Go through the entries below and return every line that contains "standard".

◆ DATA FOR THIS EXERCISE:
*** Block opens ***

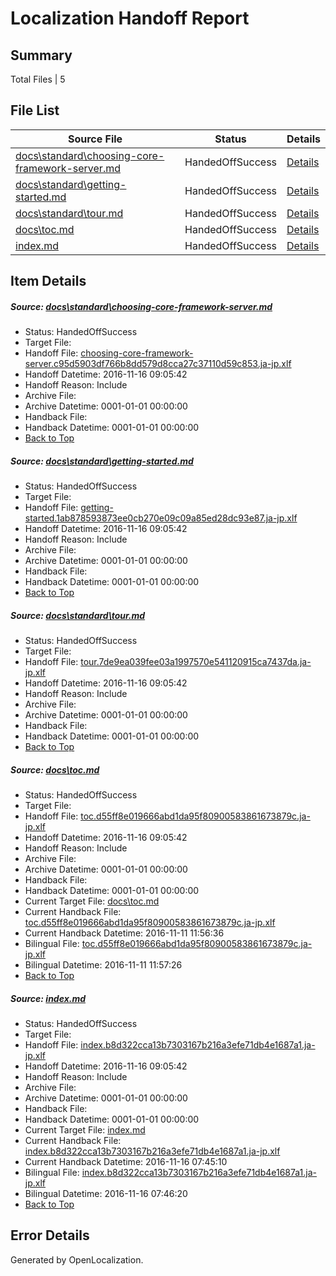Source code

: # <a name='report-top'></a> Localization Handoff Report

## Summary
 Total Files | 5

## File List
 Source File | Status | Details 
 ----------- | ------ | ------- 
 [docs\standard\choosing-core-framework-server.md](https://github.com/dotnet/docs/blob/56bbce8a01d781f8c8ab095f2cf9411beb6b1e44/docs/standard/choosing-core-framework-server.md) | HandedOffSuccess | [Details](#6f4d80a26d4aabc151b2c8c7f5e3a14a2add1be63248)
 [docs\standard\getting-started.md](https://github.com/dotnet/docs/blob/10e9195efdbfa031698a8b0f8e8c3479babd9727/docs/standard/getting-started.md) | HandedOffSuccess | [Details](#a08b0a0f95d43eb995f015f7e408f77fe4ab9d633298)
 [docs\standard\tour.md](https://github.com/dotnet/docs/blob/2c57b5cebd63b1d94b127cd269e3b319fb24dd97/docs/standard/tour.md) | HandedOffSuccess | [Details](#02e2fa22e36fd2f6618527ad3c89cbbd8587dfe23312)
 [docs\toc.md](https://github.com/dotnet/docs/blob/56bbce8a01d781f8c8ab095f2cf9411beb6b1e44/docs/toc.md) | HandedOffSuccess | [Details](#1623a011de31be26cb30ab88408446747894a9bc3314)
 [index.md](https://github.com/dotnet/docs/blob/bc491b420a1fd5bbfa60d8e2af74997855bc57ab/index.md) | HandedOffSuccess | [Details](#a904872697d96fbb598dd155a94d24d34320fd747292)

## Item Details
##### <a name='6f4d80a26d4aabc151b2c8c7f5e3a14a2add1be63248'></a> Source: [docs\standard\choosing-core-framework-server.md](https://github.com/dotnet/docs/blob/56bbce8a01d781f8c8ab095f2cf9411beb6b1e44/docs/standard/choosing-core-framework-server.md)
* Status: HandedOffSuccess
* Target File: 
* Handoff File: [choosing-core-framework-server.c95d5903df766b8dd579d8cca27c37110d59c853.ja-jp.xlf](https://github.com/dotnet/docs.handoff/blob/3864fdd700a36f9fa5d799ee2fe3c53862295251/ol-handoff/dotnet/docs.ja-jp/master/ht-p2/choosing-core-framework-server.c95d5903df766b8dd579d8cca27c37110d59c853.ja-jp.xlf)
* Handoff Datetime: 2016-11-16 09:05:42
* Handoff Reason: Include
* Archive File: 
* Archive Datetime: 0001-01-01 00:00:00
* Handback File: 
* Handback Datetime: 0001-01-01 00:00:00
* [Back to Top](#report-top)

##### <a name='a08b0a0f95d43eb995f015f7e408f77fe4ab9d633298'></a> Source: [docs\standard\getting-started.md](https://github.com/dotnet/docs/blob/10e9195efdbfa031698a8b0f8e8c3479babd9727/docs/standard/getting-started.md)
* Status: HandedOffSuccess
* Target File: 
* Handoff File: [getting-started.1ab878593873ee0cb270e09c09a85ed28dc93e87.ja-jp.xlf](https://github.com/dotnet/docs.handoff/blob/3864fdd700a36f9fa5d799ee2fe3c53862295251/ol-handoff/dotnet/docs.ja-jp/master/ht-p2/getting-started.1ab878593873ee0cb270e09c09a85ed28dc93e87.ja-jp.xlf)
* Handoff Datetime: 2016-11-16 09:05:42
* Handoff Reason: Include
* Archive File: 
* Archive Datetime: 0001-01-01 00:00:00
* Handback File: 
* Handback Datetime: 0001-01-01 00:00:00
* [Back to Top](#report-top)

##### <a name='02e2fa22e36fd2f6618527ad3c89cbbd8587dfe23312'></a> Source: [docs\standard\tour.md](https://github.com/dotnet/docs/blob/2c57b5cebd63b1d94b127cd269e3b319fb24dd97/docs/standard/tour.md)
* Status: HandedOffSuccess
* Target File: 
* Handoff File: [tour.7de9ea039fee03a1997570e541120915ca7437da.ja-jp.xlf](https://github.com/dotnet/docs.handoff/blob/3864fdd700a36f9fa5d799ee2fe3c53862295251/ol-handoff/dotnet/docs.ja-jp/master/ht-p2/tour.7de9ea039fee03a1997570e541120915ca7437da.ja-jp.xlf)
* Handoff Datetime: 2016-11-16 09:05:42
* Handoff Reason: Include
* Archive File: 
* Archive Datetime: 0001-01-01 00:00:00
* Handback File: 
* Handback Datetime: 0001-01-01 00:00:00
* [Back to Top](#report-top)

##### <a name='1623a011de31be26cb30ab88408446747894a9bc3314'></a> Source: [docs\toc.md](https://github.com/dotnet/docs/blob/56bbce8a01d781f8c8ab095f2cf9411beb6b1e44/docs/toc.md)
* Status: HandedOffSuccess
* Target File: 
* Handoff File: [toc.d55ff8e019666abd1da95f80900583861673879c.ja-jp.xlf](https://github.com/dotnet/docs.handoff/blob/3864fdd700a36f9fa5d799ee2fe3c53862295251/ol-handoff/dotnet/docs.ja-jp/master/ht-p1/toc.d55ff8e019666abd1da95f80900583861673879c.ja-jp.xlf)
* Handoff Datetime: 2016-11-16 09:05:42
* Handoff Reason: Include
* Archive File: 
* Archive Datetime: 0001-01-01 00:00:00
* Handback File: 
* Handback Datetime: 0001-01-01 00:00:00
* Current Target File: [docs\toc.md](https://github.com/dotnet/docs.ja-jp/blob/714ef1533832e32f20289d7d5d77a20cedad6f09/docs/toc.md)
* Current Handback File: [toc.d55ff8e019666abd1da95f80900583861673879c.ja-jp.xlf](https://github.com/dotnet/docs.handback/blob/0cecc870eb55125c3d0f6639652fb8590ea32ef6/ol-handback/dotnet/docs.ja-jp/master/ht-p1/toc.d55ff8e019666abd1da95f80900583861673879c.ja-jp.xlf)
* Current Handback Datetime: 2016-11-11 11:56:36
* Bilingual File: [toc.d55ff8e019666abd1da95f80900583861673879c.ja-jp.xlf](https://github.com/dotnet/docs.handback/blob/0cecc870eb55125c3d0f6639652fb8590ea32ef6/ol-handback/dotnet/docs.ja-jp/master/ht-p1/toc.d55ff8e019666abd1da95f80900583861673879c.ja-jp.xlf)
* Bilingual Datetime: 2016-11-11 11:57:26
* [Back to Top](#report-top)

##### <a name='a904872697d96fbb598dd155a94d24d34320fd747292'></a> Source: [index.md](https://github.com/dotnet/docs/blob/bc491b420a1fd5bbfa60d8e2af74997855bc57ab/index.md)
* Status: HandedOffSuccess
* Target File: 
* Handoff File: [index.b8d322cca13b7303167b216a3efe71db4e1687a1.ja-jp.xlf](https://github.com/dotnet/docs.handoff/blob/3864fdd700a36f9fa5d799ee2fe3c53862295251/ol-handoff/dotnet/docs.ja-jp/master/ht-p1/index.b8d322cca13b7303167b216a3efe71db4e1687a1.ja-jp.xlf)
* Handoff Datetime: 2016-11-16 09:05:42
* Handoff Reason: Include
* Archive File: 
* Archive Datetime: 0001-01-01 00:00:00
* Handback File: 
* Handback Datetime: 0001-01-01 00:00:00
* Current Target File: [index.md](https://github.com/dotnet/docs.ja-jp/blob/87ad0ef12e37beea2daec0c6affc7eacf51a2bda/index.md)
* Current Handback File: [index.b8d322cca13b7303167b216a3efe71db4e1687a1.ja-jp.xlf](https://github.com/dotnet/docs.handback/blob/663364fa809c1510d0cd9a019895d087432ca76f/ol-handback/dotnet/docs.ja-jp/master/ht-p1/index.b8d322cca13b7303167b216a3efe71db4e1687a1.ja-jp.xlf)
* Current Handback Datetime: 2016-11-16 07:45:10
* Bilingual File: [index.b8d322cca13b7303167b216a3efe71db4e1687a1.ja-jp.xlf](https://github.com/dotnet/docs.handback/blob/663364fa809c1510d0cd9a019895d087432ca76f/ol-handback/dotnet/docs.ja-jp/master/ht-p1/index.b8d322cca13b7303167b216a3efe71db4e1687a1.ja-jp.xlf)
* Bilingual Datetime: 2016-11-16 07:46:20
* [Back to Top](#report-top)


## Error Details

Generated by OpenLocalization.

*** Block closes ***

◆ RESULT FOR THIS EXERCISE:
 [docs\standard\choosing-core-framework-server.md](https://github.com/dotnet/docs/blob/56bbce8a01d781f8c8ab095f2cf9411beb6b1e44/docs/standard/choosing-core-framework-server.md) | HandedOffSuccess | [Details](#6f4d80a26d4aabc151b2c8c7f5e3a14a2add1be63248)
 [docs\standard\getting-started.md](https://github.com/dotnet/docs/blob/10e9195efdbfa031698a8b0f8e8c3479babd9727/docs/standard/getting-started.md) | HandedOffSuccess | [Details](#a08b0a0f95d43eb995f015f7e408f77fe4ab9d633298)
 [docs\standard\tour.md](https://github.com/dotnet/docs/blob/2c57b5cebd63b1d94b127cd269e3b319fb24dd97/docs/standard/tour.md) | HandedOffSuccess | [Details](#02e2fa22e36fd2f6618527ad3c89cbbd8587dfe23312)
##### <a name='6f4d80a26d4aabc151b2c8c7f5e3a14a2add1be63248'></a> Source: [docs\standard\choosing-core-framework-server.md](https://github.com/dotnet/docs/blob/56bbce8a01d781f8c8ab095f2cf9411beb6b1e44/docs/standard/choosing-core-framework-server.md)
##### <a name='a08b0a0f95d43eb995f015f7e408f77fe4ab9d633298'></a> Source: [docs\standard\getting-started.md](https://github.com/dotnet/docs/blob/10e9195efdbfa031698a8b0f8e8c3479babd9727/docs/standard/getting-started.md)
##### <a name='02e2fa22e36fd2f6618527ad3c89cbbd8587dfe23312'></a> Source: [docs\standard\tour.md](https://github.com/dotnet/docs/blob/2c57b5cebd63b1d94b127cd269e3b319fb24dd97/docs/standard/tour.md)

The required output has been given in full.